Quando eu vi que a minha égua se parecia comigo, que ela era castanha e bege, eu me senti tão integrada àquele animal [risos].

Tudo ali foi muito mágico, realmente. Foi um filme que tinha essa conexão com a natureza, que eu acho que é um lugar muito feminino, esse lugar onde as coisas se conectam. Foi um set muito lindo e muito especial.

Sérgio Guizé: Eu lembro da tensão da cena que fecha o filme, de como chegamos até ali, do processo todo da Djin, do tema, da agressividade da cena e da responsabilidade com atores mais jovens. E de como eu estava trabalhando aquilo tudo no momento.

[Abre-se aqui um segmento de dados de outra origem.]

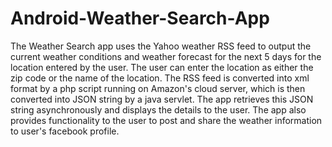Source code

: Android-Weather-Search-App
==========================

The Weather Search app uses the Yahoo weather RSS feed to output the current weather conditions and weather forecast for the next 5 days
for the location entered by the user. The user can enter the location as either the zip code or the name of the location.
The RSS feed is converted into xml format by a php script running on Amazon's cloud server, which is then converted into 
JSON string by a java servlet. The app retrieves this JSON string asynchronously and displays the details to the user.
The app also provides functionality to the user to post and share the weather information to user's facebook profile.
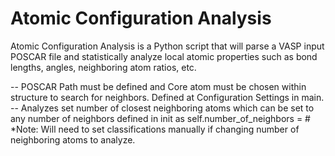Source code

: # Atomic Configuration Analysis
Atomic Configuration Analysis is a Python script that will parse a VASP input POSCAR file and statistically analyze local atomic properties such as bond lengths, angles, neighboring atom ratios, etc. 

  -- POSCAR Path must be defined and Core atom must be chosen within structure to search for neighbors. Defined at Configuration Settings in main. 
  -- Analyzes set number of closest neighboring atoms which can be set to any number of neighbors defined in init as self.number_of_neighbors = # 
      *Note: Will need to set classifications manually if changing number of neighboring atoms to analyze. 
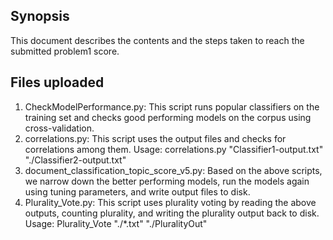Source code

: ## Synopsis

This document describes the contents and the steps taken to reach the submitted problem1 score.

## Files uploaded 

1. CheckModelPerformance.py: This script runs popular classifiers on the training set and checks good performing models on the corpus using cross-validation.
2. correlations.py: This script uses the output files and checks for correlations among them. Usage: correlations.py "Classifier1-output.txt" "./Classifier2-output.txt"
3. document_classification_topic_score_v5.py: Based on the above scripts, we narrow down the better performing models, run the models again using tuning parameters, and write output files to disk.
4. Plurality_Vote.py: This script uses plurality voting by reading the above outputs, counting plurality, and writing the plurality output back to disk. Usage: Plurality_Vote "./*.txt" "./PluralityOut" 

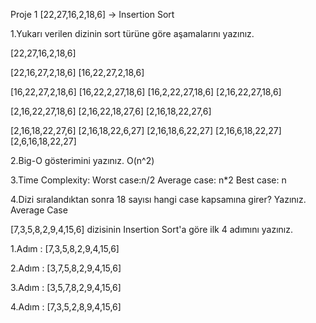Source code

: Proje 1
[22,27,16,2,18,6] -> Insertion Sort

1.Yukarı verilen dizinin sort türüne göre aşamalarını yazınız.

[22,27,16,2,18,6]

[22,16,27,2,18,6] [16,22,27,2,18,6]

[16,22,27,2,18,6] [16,22,2,27,18,6] [16,2,22,27,18,6] [2,16,22,27,18,6] 

[2,16,22,27,18,6] [2,16,22,18,27,6] [2,16,18,22,27,6] 

[2,16,18,22,27,6] [2,16,18,22,6,27] [2,16,18,6,22,27] [2,16,6,18,22,27] [2,6,16,18,22,27] 

2.Big-O gösterimini yazınız.
O(n^2)

3.Time Complexity:
Worst case:n/2
Average case: n*2
Best case: n

4.Dizi sıralandıktan sonra 18 sayısı hangi case kapsamına girer? Yazınız.
Average Case


[7,3,5,8,2,9,4,15,6] dizisinin Insertion Sort'a göre ilk 4 adımını yazınız.

1.Adım : [7,3,5,8,2,9,4,15,6] 

2.Adım : [3,7,5,8,2,9,4,15,6] 

3.Adım : [3,5,7,8,2,9,4,15,6] 

4.Adım : [7,3,5,2,8,9,4,15,6] 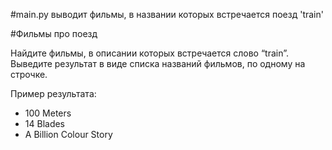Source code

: #main.py выводит фильмы, в названии которых встречается поезд 'train'

#Фильмы про поезд

Найдите фильмы, в описании которых встречается слово “train”. 
Выведите результат в виде списка названий фильмов, по одному на строчке.

Пример результата:
* 100 Meters
* 14 Blades
* A Billion Colour Story
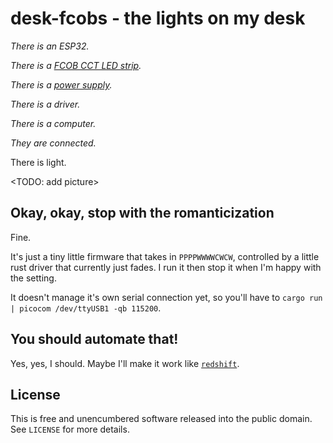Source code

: # desk-fcobs - the lights on my desk

*There is an ESP32.*

*There is a [FCOB CCT LED strip](https://www.aliexpress.com/item/1005001614814078.html?spm=a2g0o.order_list.0.0.17001802qIvvjv).*

*There is a [power supply](https://www.amazon.com/Chengliang-Supplys-Original-Printer-Switching/dp/B08QCDQLPY).*

*There is a driver.*

*There is a computer.*

*They are connected.*

There is light.

<TODO: add picture>

## Okay, okay, stop with the romanticization

Fine.

It's just a tiny little firmware that takes in `PPPPWWWWCWCW`, controlled by a little rust driver that currently just fades. I run it then stop it when I'm happy with the setting.

It doesn't manage it's own serial connection yet, so you'll have to `cargo run | picocom /dev/ttyUSB1 -qb 115200`.

## You should automate that!

Yes, yes, I should. Maybe I'll make it work like [`redshift`](http://jonls.dk/redshift/).

## License

This is free and unencumbered software released into the public domain.
See `LICENSE` for more details.
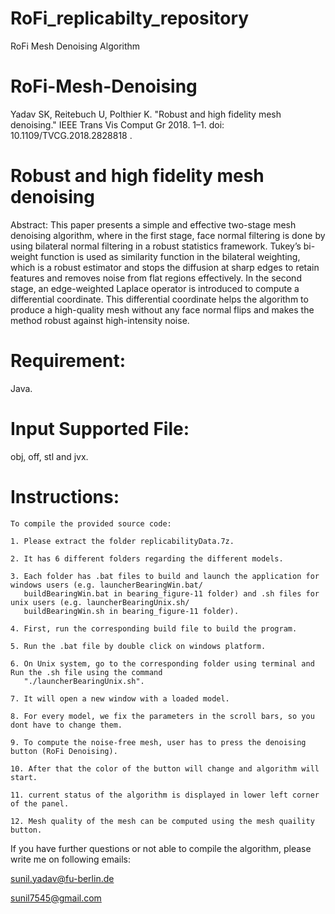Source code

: # RoFi_replicabilty_repository
RoFi Mesh Denoising Algorithm 
# RoFi-Mesh-Denoising


Yadav SK, Reitebuch U, Polthier K. "Robust and high fidelity mesh denoising." IEEE Trans Vis Comput Gr 2018. 1–1. doi: 10.1109/TVCG.2018.2828818 .

# Robust and high fidelity mesh denoising

Abstract: This paper presents a simple and effective two-stage mesh denoising algorithm, where in the first stage, face normal filtering is done by using bilateral normal filtering in a robust statistics framework. Tukey’s bi-weight function is used as similarity function in the bilateral weighting, which is a robust estimator and stops the diffusion at sharp edges to retain features and removes noise from flat regions effectively. In the second stage, an edge-weighted Laplace operator is introduced to compute a differential coordinate. This differential coordinate helps the algorithm to produce a high-quality mesh without any face normal flips and makes the method robust against high-intensity noise.

# Requirement:

Java.

# Input Supported File:
obj, off, stl and jvx.

# Instructions:

    To compile the provided source code:
    
    1. Please extract the folder replicabilityData.7z.
    
    2. It has 6 different folders regarding the different models.
    
    3. Each folder has .bat files to build and launch the application for windows users (e.g. launcherBearingWin.bat/     
       buildBearingWin.bat in bearing_figure-11 folder) and .sh files for unix users (e.g. launcherBearingUnix.sh/
       buildBearingWin.sh in bearing_figure-11 folder).
       
    4. First, run the corresponding build file to build the program.
    
    5. Run the .bat file by double click on windows platform.
    
    6. On Unix system, go to the corresponding folder using terminal and  Run the .sh file using the command
       "./launcherBearingUnix.sh".
    
    7. It will open a new window with a loaded model.
    
    8. For every model, we fix the parameters in the scroll bars, so you dont have to change them.
    
    9. To compute the noise-free mesh, user has to press the denoising button (RoFi Denoising).
    
    10. After that the color of the button will change and algorithm will start.
    
    11. current status of the algorithm is displayed in lower left corner of the panel.
    
    12. Mesh quality of the mesh can be computed using the mesh quaility button.
   

If you have further questions or not able to compile the algorithm, please write me on following emails:
 
 sunil.yadav@fu-berlin.de
 
 sunil7545@gmail.com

Foi um filme muito especial e estou feliz de estar aqui.

Djin Sganzerla: Para mim, acho que cada momento foi muito, muito especial. Essa cena final, que praticamente fecha o filme, é uma cena muito importante, que eu elaborei muito mentalmente sobre como ela seria.

E, ao mesmo tempo, é isso que é mágico no cinema. Você tem que estar aberta ao que vier. Porque começou a chover. Era um dia lindo e, de repente, começou a chover. E eu tinha imaginado aquilo de uma forma diferente.

Teve um momento com a Lian na aldeia indígena em que ela chegou e abraçou a avó. Acho que aquele encontro foi muito forte para ela. Ela começou a chorar, e não era a personagem, era ela. E ver a Gilda depois de 30 anos, a gente juntas… No fim, é isso. É ver a obra tomando forma.


Ana Beatriz Andrade (Oxente Pipoca): Que bacana, gente. Já agora no final, queria que vocês falassem um pouco para o público sobre que tipo de experiência vocês esperam que ele tenha ao assistir “Eclipse” no cinema, saindo dessa lógica dos festivais e indo agora para o circuito comercial.

Djin Sganzerla: Espero que o público se envolva, reflita, se apaixone e torça. Acho que todos esses sentimentos estão dentro do filme. E eu vi isso no público mesmo, acompanhando a obra.


Ana Beatriz Andrade (Oxente Pipoca): Agora, fechando, porque já é tradição aqui no Oxente Pipoca, vou pedir que vocês indiquem um filme brasileiro para os nossos leitores.

Djin Sganzerla: Bom, eu vou indicar o que me vem primeiro à cabeça e que eu amo muito. Acho um escândalo de atuação, de humor, de inteligência de diálogos, de mise-en-scène… que é “A Mulher de Todos”, dirigido pelo meu pai, Rogério Sganzerla.

Gilda Nomacce: Eu pensei em indicar “O Último Azul”, que tem uma gênia como Denise Weinberg.

Sérgio Guizé: Eu adorei as duas indicações. Vou indicar “O Agente Secreto” que tá super na moda. Foi o último que eu vi e só consegui ver agora. Vi “O Último Azul” também e amei.


Produzido pela Mercúrio Produções, com co-distribuição da Pandora Filmes, “Eclipse” estreia nos cinemas brasileiros no dia 7 de maio.